“Jika ada bukti permulaan yang cukup, kami sangat terbuka dan berterima kasih demi kebaikan layanan KUA ke depannya,” imbuhnya.
Kemenag kembali mengingatkan publik bahwa aturan biaya pernikahan telah diatur tegas melalui Peraturan Pemerintah (PP) Nomor 59 Tahun 2018 tentang Jenis dan Tarif atas Jenis PNBP yang berlaku pada Kementerian Agama.
Berdasarkan Pasal 5 Ayat (1), layanan nikah atau rujuk yang dilaksanakan di dalam KUA pada hari dan jam kerja adalah Rp 0 (Tidak Dikenakan Biaya). Sedangkan Pasal 5 Ayat (2) mengatur, jika pernikahan dilaksanakan di luar kantor KUA atau di luar jam kerja, maka dikenakan biaya Rp 600.000 yang wajib disetorkan langsung ke Kas Negara, bukan diserahkan tunai.
“Jadi, sama sekali tidak dibenarkan jika ada penarikan atau penambahan biaya di luar daripada ketentuan peraturan perundang-undangan tersebut,” tutupnya.

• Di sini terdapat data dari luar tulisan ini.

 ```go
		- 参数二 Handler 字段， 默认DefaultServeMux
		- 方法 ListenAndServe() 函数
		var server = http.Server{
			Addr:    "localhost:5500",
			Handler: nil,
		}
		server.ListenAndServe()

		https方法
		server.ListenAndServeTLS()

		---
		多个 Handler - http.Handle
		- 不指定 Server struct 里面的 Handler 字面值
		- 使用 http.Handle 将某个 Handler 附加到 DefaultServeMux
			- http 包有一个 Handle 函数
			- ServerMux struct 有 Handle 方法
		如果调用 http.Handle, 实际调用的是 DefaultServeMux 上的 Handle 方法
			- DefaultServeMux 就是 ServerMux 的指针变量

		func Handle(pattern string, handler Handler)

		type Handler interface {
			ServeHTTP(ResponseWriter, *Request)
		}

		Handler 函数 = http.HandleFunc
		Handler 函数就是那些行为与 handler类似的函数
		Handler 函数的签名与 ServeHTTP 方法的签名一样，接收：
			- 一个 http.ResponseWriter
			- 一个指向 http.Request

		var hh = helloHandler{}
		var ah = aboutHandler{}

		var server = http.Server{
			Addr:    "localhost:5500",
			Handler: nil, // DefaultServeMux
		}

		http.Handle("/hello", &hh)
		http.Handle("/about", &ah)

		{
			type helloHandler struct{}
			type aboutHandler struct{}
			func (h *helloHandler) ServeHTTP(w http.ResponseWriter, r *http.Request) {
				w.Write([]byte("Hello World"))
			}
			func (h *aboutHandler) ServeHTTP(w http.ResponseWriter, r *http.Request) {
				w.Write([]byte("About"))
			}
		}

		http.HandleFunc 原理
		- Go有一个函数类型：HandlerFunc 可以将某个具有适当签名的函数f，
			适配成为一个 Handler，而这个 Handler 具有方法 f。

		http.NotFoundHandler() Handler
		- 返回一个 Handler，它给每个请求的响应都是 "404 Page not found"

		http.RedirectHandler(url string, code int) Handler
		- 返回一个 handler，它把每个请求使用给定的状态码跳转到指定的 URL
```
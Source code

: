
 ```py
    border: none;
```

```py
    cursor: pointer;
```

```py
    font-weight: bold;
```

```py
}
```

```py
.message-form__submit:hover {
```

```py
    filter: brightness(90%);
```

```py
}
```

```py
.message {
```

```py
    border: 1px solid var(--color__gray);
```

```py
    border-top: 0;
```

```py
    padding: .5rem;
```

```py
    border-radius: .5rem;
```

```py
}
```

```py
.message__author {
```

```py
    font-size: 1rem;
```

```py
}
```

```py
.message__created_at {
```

Analisis Hukum: Ancaman Pidana Pungli dan Modus Calo
Pemerintah telah mengatur secara rigid bahwa layanan dasar keagamaan tidak boleh diwarnai unsur transaksional ilegal.

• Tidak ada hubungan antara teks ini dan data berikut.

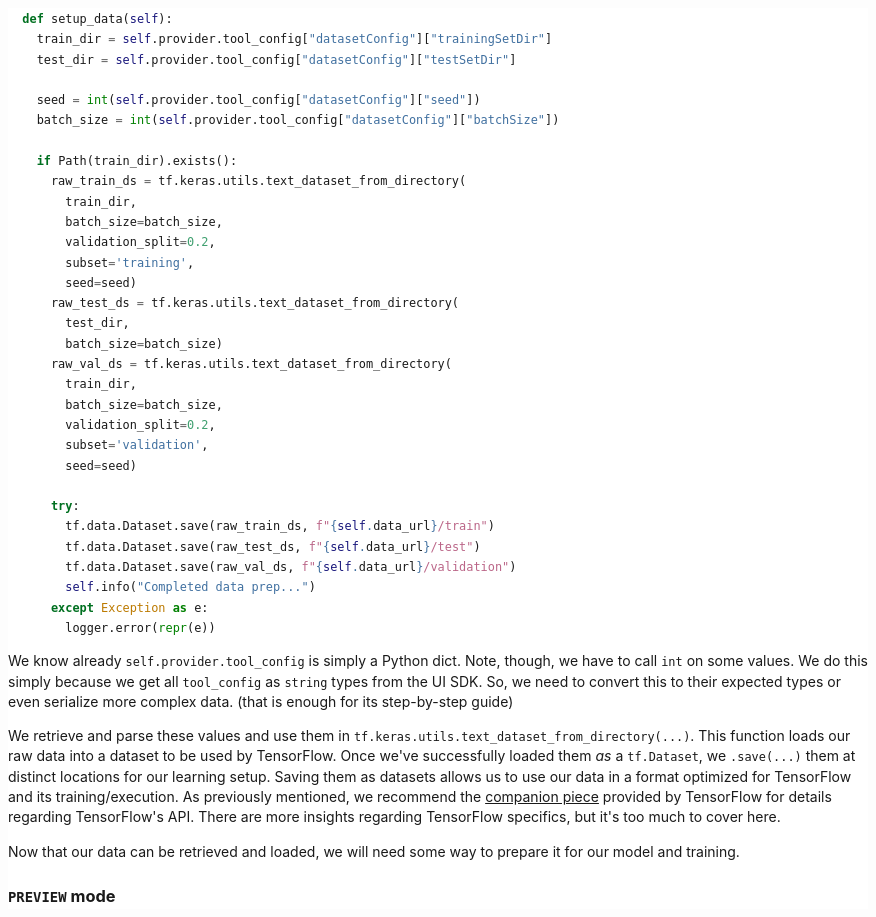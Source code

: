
 ```python
  def setup_data(self):
    train_dir = self.provider.tool_config["datasetConfig"]["trainingSetDir"]
    test_dir = self.provider.tool_config["datasetConfig"]["testSetDir"]

    seed = int(self.provider.tool_config["datasetConfig"]["seed"])
    batch_size = int(self.provider.tool_config["datasetConfig"]["batchSize"])

    if Path(train_dir).exists():
      raw_train_ds = tf.keras.utils.text_dataset_from_directory(
        train_dir, 
        batch_size=batch_size, 
        validation_split=0.2, 
        subset='training', 
        seed=seed)
      raw_test_ds = tf.keras.utils.text_dataset_from_directory(
        test_dir,
        batch_size=batch_size)
      raw_val_ds = tf.keras.utils.text_dataset_from_directory(
        train_dir,
        batch_size=batch_size, 
        validation_split=0.2, 
        subset='validation', 
        seed=seed)
      
      try:
        tf.data.Dataset.save(raw_train_ds, f"{self.data_url}/train")
        tf.data.Dataset.save(raw_test_ds, f"{self.data_url}/test")
        tf.data.Dataset.save(raw_val_ds, f"{self.data_url}/validation")
        self.info("Completed data prep...")
      except Exception as e:
        logger.error(repr(e))
```
We know already `self.provider.tool_config` is simply a Python dict.
Note, though, we have to call `int` on some values. We do this simply because we get all `tool_config` as `string` types from the UI SDK.
So, we need to convert this to their expected types or even serialize more complex data. (that is enough for its step-by-step guide)

We retrieve and parse these values and use them in `tf.keras.utils.text_dataset_from_directory(...)`. 
This function loads our raw data into a dataset to be used by TensorFlow.
Once we've successfully loaded them _as_ a `tf.Dataset`, we `.save(...)` them at distinct locations for our learning setup. Saving them as datasets allows us to use our data in a format optimized for TensorFlow and its training/execution.
As previously mentioned, we recommend the [companion piece](https://www.tensorflow.org/tutorials/keras/text_classification) provided by TensorFlow for details regarding TensorFlow's API.
There are more insights regarding TensorFlow specifics, but it's too much to cover here.

Now that our data can be retrieved and loaded, we will need some way to prepare it for our model and training.

### `PREVIEW` mode
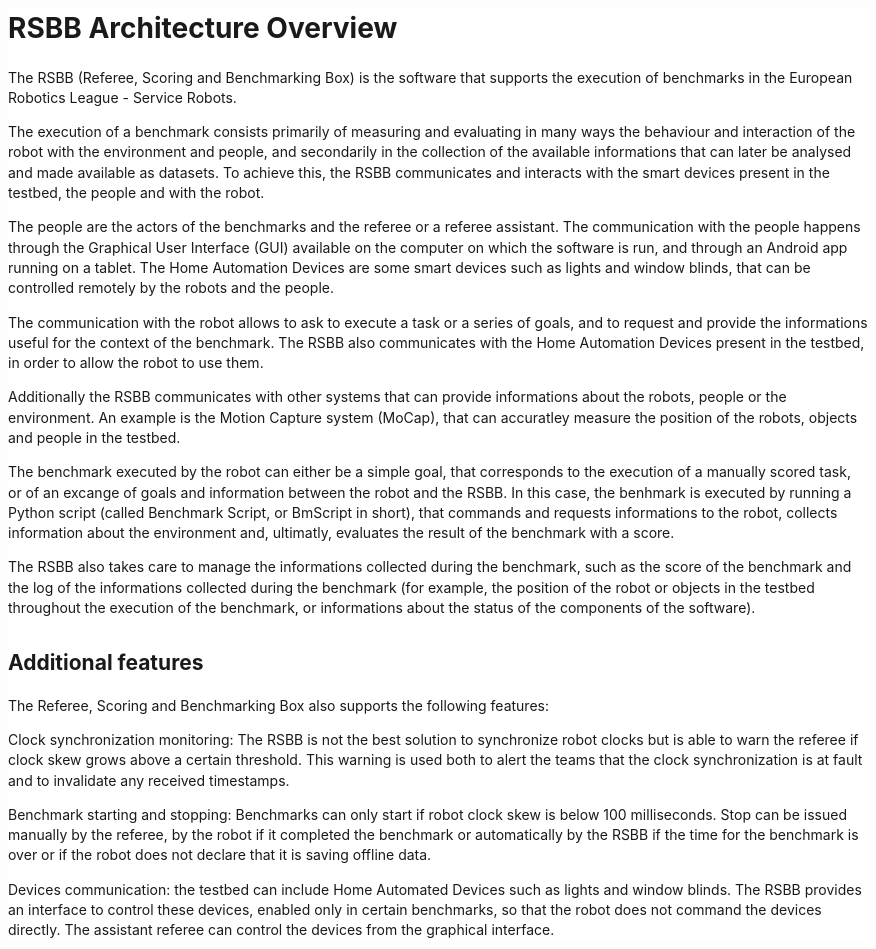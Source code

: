 RSBB Architecture Overview
=================================================

The RSBB (Referee, Scoring and Benchmarking Box) is the software that supports the execution of benchmarks in the European Robotics League - Service Robots.

The execution of a benchmark consists primarily of measuring and evaluating in many ways the behaviour and interaction of the robot with the environment and people, and secondarily in the collection of the available informations that can later be analysed and made available as datasets.
To achieve this, the RSBB communicates and interacts with the smart devices present in the testbed, the people and with the robot.

The people are the actors of the benchmarks and the referee or a referee assistant.
The communication with the people happens through the Graphical User Interface (GUI) available on the computer on which the software is run, and through an Android app running on a tablet.
The Home Automation Devices are some smart devices such as lights and window blinds, that can be controlled remotely by the robots and the people.

The communication with the robot allows to ask to execute a task or a series of goals, and to request and provide the informations useful for the context of the benchmark.
The RSBB also communicates with the Home Automation Devices present in the testbed, in order to allow the robot to use them.

Additionally the RSBB communicates with other systems that can provide informations about the robots, people or the environment.
An example is the Motion Capture system (MoCap), that can accuratley measure the position of the robots, objects and people in the testbed.

The benchmark executed by the robot can either be a simple goal, that corresponds to the execution of a manually scored task, or of an excange of goals and information between the robot and the RSBB.
In this case, the benhmark is executed by running a Python script (called Benchmark Script, or BmScript in short), that commands and requests informations to the robot, collects information about the environment and, ultimatly, evaluates the result of the benchmark with a score.

The RSBB also takes care to manage the informations collected during the benchmark, such as the score of the benchmark and the log of the informations collected during the benchmark (for example, the position of the robot or objects in the testbed throughout the execution of the benchmark, or informations about the status of the components of the software).

## Additional features

The Referee, Scoring and Benchmarking Box also supports the following features:

Clock synchronization monitoring: The RSBB is not the best solution to synchronize robot clocks but is able to warn the referee if clock skew grows above a certain threshold.
This warning is used both to alert the teams that the clock synchronization is at fault and to invalidate any received timestamps.

Benchmark starting and stopping: Benchmarks can only start if robot clock skew is below 100 milliseconds.
Stop can be issued manually by the referee, by the robot if it completed the benchmark or automatically by the RSBB if the time for the benchmark is over or if the robot does not declare that it is saving offline data.

Devices communication: the testbed can include Home Automated Devices such as lights and window blinds.
The RSBB provides an interface to control these devices, enabled only in certain benchmarks, so that the robot does not command the devices directly.
The assistant referee can control the devices from the graphical interface.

Bebas Biaya (Gratis): Berdasarkan PP No. 59 Tahun 2018, menikah di KUA adalah hak warga negara yang digratiskan. Segala bentuk pungutan di luar itu adalah ilegal.
Jerat Hukum Korupsi/Pungli: Jika yang meminta uang dan jatah makan tersebut terbukti adalah Pegawai Negeri/Penghulu KUA (Penyelenggara Negara), maka ia dapat dijerat Pasal 12 huruf e UU No. 20 Tahun 2001 tentang Tindak Pidana Korupsi (Pemerasan dalam Jabatan), dengan ancaman pidana penjara paling singkat 4 tahun dan paling lama 20 tahun, serta denda minimal Rp 200 Juta.

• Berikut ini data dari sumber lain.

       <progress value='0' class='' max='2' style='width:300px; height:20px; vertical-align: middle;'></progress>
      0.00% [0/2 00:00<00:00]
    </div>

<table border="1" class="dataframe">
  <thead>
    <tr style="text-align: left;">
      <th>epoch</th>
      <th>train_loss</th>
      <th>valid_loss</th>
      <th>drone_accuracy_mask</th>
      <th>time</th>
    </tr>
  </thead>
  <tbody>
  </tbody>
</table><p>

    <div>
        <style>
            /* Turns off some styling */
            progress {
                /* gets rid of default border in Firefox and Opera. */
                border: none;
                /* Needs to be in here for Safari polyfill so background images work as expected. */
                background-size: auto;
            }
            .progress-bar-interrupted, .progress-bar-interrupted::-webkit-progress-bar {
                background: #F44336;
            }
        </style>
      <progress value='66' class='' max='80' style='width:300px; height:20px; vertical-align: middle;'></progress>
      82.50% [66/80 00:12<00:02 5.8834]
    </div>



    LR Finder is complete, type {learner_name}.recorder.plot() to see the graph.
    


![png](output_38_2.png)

Jerat Hukum Penipuan (Bagi Calo): Namun, jika yang meminta uang tersebut adalah warga sipil/perantara (oknum luar) yang menipu korban dengan berpura-pura menjadi utusan KUA, maka oknum tersebut dapat dipidanakan menggunakan Pasal 378 KUHP tentang Penipuan dengan ancaman pidana penjara maksimal 4 tahun.
Catatan Redaksi: Redaksi mengapresiasi langkah cepat Bidang Urais Kanwil Kemenag Jateng yang langsung memberikan klarifikasi transparan atas aduan warga. Bantahan Kemenag ini sekaligus membuka mata publik akan bahayanya praktik “Calo Nikah” yang beroperasi di sekitar KUA dan merusak nama baik instansi. Redaksi mengimbau kepada warga (pelapor) untuk berani melampirkan bukti rekaman atau foto jika memang yang meminta uang adalah pegawai asli KUA. Di sisi lain, Kepala KUA Mojolaban wajib membersihkan area kantornya dari para calo atau oknum luar yang kerap mencari mangsa dari ketidaktahuan calon pengantin.